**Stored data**
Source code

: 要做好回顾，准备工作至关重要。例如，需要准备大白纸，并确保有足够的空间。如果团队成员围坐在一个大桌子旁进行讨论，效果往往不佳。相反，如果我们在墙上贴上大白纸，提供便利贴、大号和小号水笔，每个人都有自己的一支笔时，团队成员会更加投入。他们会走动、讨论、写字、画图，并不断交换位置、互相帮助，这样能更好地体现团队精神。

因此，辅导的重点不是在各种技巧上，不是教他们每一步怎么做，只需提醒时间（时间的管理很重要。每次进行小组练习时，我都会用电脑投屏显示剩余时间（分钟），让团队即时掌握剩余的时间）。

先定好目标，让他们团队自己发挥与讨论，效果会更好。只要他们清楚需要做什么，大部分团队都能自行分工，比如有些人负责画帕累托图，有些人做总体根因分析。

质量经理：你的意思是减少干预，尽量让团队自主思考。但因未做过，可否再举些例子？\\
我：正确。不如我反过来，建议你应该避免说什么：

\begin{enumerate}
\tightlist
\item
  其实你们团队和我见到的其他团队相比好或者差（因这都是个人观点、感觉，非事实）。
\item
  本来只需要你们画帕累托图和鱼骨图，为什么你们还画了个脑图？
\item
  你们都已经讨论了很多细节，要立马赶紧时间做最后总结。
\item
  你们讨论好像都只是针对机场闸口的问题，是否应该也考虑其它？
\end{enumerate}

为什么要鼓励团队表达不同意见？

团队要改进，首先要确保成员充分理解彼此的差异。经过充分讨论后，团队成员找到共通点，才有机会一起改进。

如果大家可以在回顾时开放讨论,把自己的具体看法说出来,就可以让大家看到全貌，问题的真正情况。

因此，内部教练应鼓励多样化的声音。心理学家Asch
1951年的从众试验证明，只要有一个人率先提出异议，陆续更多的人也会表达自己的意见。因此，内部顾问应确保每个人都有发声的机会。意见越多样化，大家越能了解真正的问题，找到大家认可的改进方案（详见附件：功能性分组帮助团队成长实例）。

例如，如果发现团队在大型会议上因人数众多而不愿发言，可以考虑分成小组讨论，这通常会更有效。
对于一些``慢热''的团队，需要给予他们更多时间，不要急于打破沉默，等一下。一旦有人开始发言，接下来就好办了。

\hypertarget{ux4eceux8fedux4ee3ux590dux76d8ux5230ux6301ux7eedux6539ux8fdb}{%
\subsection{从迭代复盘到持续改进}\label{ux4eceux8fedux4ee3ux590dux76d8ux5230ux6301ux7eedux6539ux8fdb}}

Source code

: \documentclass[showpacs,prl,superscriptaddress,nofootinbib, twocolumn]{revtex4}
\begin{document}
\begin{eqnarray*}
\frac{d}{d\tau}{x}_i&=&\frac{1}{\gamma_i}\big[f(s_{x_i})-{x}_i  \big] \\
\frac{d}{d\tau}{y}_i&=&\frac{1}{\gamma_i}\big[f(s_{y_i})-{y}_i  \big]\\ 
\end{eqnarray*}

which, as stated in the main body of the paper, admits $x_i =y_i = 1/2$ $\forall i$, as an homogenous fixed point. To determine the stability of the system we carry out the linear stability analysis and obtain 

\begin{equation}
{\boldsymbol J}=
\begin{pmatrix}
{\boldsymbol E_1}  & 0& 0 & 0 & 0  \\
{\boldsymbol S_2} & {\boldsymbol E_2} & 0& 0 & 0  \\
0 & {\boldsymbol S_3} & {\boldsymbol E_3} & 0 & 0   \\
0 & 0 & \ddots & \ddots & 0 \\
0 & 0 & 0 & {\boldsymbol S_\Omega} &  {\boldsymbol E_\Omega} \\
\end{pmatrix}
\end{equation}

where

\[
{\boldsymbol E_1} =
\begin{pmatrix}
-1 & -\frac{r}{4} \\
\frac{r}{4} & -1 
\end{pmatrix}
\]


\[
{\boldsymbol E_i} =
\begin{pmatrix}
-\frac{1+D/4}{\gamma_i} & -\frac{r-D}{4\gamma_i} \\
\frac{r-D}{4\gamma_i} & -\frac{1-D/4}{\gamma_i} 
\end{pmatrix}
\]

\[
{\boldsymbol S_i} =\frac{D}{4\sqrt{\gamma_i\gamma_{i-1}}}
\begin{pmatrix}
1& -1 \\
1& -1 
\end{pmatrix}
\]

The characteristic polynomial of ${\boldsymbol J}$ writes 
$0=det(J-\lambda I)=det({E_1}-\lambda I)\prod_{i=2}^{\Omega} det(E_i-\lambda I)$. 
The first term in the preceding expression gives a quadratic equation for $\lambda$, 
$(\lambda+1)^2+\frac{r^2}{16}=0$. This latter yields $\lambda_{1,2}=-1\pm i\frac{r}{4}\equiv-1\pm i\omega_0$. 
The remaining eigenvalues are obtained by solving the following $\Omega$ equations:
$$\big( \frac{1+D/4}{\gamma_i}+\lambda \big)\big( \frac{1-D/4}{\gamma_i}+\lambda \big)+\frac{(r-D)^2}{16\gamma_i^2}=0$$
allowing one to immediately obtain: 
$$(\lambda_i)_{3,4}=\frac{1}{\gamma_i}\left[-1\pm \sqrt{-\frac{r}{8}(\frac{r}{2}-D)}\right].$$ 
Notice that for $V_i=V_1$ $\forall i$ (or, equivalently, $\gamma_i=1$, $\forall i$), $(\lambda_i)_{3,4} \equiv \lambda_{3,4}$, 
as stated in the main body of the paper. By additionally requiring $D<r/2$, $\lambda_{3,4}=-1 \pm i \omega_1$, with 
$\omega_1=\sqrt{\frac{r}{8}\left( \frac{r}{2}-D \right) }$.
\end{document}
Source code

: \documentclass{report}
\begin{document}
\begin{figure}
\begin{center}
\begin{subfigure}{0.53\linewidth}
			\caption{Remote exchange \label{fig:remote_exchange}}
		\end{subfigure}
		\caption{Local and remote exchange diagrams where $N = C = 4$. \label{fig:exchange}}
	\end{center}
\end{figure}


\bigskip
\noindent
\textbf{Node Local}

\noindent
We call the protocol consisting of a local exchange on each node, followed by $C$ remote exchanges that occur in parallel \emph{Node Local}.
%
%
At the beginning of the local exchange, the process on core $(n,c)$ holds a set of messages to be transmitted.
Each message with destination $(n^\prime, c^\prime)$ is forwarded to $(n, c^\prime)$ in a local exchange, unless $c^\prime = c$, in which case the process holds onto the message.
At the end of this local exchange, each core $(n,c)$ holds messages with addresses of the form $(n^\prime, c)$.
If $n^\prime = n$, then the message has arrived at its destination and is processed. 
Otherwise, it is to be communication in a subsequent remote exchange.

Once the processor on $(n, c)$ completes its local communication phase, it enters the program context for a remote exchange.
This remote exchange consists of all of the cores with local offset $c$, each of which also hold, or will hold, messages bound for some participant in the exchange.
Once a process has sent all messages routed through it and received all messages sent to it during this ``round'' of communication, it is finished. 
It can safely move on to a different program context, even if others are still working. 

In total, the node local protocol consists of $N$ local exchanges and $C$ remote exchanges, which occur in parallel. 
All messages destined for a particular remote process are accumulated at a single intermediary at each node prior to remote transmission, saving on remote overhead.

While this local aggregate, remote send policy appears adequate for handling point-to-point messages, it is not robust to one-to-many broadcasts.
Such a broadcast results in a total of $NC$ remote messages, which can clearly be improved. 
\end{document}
...
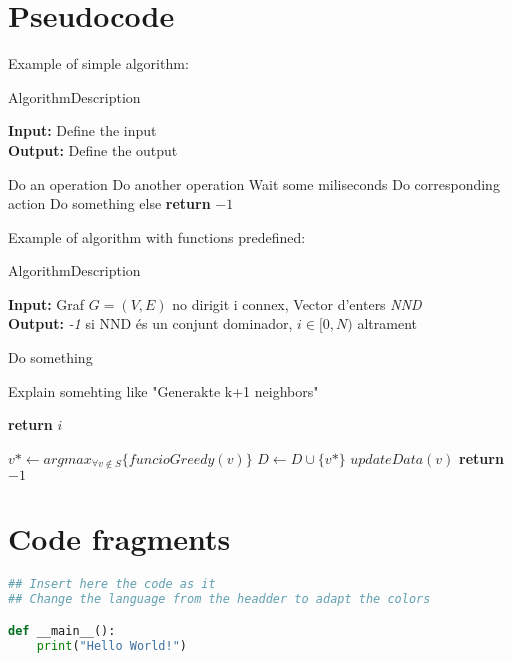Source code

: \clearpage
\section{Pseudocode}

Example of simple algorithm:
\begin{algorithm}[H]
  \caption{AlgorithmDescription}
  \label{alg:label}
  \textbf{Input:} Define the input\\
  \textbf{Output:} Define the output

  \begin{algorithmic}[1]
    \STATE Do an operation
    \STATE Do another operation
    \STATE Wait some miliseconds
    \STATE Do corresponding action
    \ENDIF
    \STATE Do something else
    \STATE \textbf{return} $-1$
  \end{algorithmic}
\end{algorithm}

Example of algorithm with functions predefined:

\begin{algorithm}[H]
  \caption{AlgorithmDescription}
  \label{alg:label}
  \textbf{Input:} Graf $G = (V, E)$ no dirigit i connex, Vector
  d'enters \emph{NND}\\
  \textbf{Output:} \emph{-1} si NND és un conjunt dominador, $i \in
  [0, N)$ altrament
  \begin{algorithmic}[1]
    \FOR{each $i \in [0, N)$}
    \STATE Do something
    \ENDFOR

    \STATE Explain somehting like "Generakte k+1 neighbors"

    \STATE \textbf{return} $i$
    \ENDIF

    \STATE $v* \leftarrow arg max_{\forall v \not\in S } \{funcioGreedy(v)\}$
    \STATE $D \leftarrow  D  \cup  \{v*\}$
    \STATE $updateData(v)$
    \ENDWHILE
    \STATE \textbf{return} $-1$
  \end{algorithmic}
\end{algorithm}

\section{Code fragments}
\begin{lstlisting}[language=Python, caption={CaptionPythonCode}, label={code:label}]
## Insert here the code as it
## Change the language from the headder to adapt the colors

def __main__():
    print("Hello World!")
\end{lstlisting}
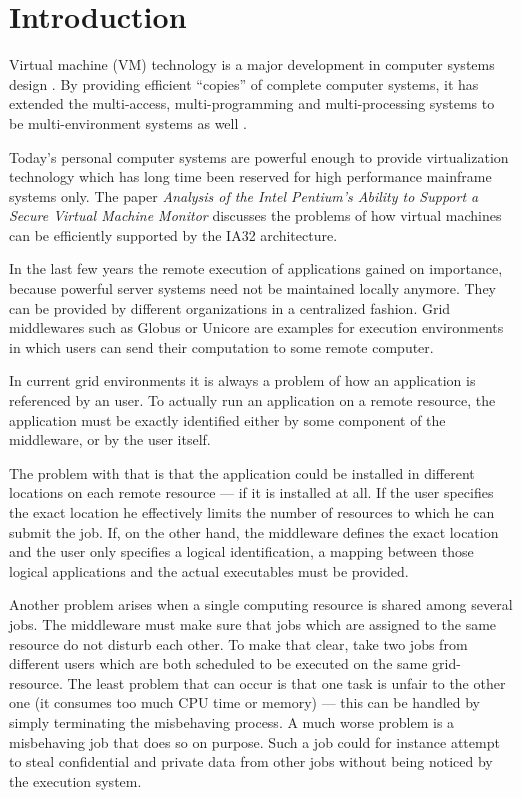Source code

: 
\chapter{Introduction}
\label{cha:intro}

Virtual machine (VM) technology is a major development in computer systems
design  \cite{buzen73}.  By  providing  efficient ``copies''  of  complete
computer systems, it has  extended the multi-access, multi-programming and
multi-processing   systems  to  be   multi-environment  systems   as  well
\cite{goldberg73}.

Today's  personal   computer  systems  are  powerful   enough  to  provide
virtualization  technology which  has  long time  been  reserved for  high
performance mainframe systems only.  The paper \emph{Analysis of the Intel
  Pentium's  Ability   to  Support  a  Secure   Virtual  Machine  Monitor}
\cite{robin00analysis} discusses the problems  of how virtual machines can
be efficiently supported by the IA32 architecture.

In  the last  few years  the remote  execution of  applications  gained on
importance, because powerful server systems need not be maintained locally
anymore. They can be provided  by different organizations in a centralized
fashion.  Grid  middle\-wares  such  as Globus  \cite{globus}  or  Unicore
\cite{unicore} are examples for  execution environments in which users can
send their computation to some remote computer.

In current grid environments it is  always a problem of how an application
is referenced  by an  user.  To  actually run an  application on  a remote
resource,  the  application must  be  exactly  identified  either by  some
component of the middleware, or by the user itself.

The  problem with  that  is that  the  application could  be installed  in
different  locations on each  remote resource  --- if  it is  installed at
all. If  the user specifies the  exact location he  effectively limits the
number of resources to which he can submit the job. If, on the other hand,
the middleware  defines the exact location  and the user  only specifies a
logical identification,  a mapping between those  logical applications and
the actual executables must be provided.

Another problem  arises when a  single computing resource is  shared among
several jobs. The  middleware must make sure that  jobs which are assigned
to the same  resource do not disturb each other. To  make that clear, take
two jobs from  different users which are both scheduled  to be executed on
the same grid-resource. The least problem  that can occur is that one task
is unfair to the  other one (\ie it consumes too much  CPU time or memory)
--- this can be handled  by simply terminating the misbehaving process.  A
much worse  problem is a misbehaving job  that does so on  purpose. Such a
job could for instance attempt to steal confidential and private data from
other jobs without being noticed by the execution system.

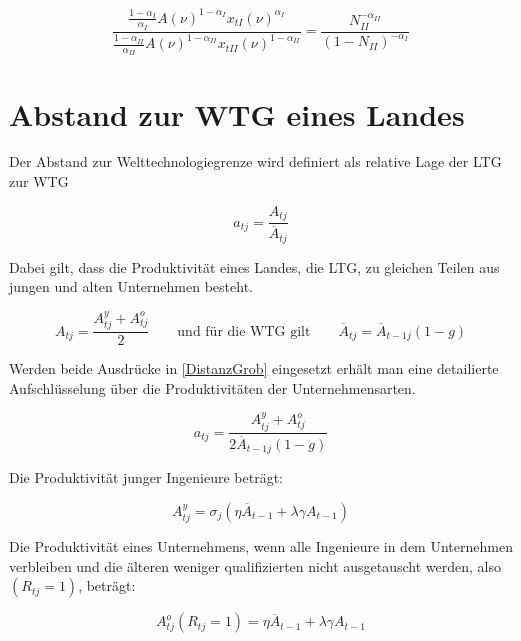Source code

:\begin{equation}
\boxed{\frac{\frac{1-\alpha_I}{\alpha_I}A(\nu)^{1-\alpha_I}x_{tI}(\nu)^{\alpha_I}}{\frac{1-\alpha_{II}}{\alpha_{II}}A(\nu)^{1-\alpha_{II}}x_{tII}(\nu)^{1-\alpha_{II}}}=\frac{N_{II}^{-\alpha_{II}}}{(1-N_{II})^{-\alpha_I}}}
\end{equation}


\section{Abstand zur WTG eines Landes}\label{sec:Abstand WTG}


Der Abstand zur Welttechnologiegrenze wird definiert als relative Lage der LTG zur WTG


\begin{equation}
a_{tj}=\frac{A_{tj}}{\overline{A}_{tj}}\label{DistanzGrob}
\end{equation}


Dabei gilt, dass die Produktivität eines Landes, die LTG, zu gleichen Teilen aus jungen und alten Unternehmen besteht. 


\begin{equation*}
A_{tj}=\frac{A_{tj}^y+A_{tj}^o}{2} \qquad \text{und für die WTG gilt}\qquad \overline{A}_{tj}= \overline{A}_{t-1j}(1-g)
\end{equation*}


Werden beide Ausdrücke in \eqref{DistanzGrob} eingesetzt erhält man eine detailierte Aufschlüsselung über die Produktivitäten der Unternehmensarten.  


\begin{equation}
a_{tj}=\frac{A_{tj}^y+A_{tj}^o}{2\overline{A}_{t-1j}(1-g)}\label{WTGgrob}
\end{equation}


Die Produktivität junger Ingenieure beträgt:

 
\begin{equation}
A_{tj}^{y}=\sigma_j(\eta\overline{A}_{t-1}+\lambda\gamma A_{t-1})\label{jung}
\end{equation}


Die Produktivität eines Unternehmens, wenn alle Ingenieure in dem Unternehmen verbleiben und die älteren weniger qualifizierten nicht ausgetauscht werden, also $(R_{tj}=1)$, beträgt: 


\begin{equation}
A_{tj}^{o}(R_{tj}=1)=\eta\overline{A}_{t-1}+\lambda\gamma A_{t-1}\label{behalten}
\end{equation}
==
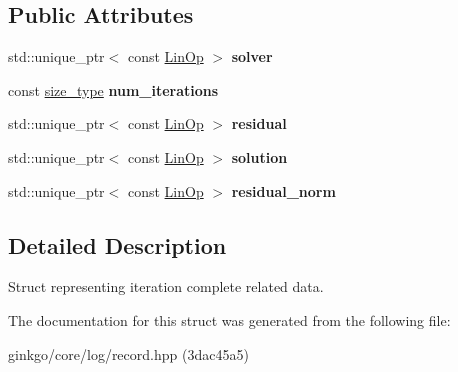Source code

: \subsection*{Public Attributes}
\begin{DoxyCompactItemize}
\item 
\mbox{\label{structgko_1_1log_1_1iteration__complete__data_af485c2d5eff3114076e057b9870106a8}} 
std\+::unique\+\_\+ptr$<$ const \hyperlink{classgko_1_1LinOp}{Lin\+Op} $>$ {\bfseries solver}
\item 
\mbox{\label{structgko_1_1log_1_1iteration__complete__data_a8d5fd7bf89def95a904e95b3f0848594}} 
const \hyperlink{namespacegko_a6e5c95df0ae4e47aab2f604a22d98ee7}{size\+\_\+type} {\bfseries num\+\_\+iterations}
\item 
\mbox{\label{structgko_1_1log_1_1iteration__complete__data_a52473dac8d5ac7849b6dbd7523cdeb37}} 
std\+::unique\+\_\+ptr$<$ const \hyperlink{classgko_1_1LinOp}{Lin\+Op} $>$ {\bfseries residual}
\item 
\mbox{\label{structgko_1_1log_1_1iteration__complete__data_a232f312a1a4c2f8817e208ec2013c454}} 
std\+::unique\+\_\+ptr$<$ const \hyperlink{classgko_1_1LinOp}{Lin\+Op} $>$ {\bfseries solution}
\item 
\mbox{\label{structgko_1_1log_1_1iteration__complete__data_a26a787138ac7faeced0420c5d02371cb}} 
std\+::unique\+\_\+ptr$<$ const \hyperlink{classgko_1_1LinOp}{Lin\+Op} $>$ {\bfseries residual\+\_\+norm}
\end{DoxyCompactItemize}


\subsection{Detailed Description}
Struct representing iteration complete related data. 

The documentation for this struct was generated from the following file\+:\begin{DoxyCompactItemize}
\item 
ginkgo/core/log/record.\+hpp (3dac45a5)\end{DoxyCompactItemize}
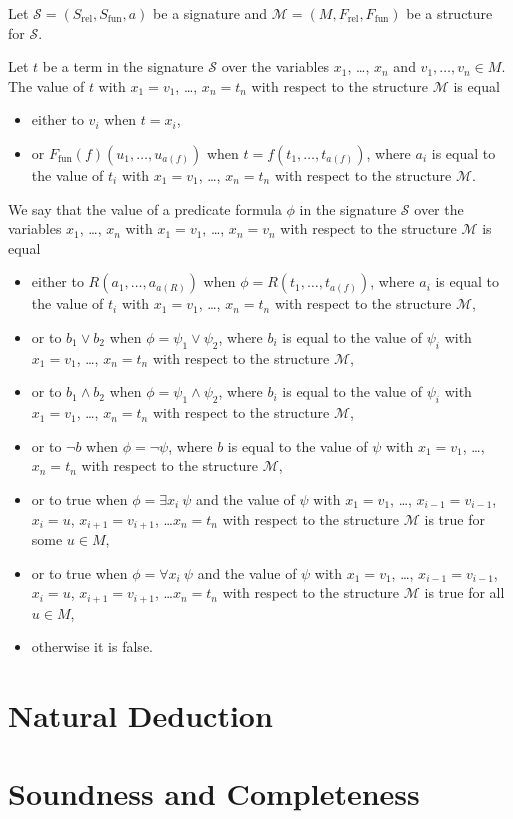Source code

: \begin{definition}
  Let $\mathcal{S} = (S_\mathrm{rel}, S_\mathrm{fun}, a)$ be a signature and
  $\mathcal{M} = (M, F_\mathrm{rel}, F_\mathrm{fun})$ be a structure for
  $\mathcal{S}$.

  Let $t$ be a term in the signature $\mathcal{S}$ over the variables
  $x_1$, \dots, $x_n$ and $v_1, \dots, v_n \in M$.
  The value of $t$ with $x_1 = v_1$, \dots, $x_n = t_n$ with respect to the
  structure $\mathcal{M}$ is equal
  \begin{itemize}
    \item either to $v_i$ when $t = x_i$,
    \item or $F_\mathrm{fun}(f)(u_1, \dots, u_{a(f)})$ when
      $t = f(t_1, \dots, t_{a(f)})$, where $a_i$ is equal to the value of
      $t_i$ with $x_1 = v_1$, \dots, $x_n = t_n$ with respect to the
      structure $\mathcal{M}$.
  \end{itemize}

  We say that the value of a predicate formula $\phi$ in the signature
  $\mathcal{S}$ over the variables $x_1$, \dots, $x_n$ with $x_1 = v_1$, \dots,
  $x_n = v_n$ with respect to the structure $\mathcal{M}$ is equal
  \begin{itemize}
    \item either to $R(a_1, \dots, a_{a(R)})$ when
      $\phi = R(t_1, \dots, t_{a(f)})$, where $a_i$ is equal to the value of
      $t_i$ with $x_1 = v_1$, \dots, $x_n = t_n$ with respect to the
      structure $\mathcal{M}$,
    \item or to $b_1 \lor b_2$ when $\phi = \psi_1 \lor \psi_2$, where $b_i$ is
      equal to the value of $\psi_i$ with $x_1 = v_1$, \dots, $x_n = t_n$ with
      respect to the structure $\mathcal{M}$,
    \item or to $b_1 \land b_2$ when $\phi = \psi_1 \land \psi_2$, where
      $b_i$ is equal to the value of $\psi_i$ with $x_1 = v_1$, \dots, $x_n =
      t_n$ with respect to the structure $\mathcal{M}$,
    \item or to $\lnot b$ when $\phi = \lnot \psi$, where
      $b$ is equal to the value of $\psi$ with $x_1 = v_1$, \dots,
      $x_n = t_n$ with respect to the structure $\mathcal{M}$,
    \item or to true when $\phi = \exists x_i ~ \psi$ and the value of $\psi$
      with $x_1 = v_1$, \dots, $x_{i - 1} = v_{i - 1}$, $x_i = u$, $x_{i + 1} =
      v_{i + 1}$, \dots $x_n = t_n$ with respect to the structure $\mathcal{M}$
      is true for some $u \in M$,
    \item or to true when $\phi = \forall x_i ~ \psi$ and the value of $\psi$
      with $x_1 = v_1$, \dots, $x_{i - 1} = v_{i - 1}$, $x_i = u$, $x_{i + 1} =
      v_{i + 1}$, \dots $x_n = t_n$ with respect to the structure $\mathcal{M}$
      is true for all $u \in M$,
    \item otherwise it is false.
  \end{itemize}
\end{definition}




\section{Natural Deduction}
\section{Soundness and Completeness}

**What to produce**
Take exactly the lines from the one containing "v_n \in M$." through the one containing "either to $v_i$" in the data above, and output them with nothing added.

**Expected output**
  $x_1$, \dots, $x_n$ and $v_1, \dots, v_n \in M$.
  The value of $t$ with $x_1 = v_1$, \dots, $x_n = t_n$ with respect to the
  structure $\mathcal{M}$ is equal
  \begin{itemize}
    \item either to $v_i$ when $t = x_i$,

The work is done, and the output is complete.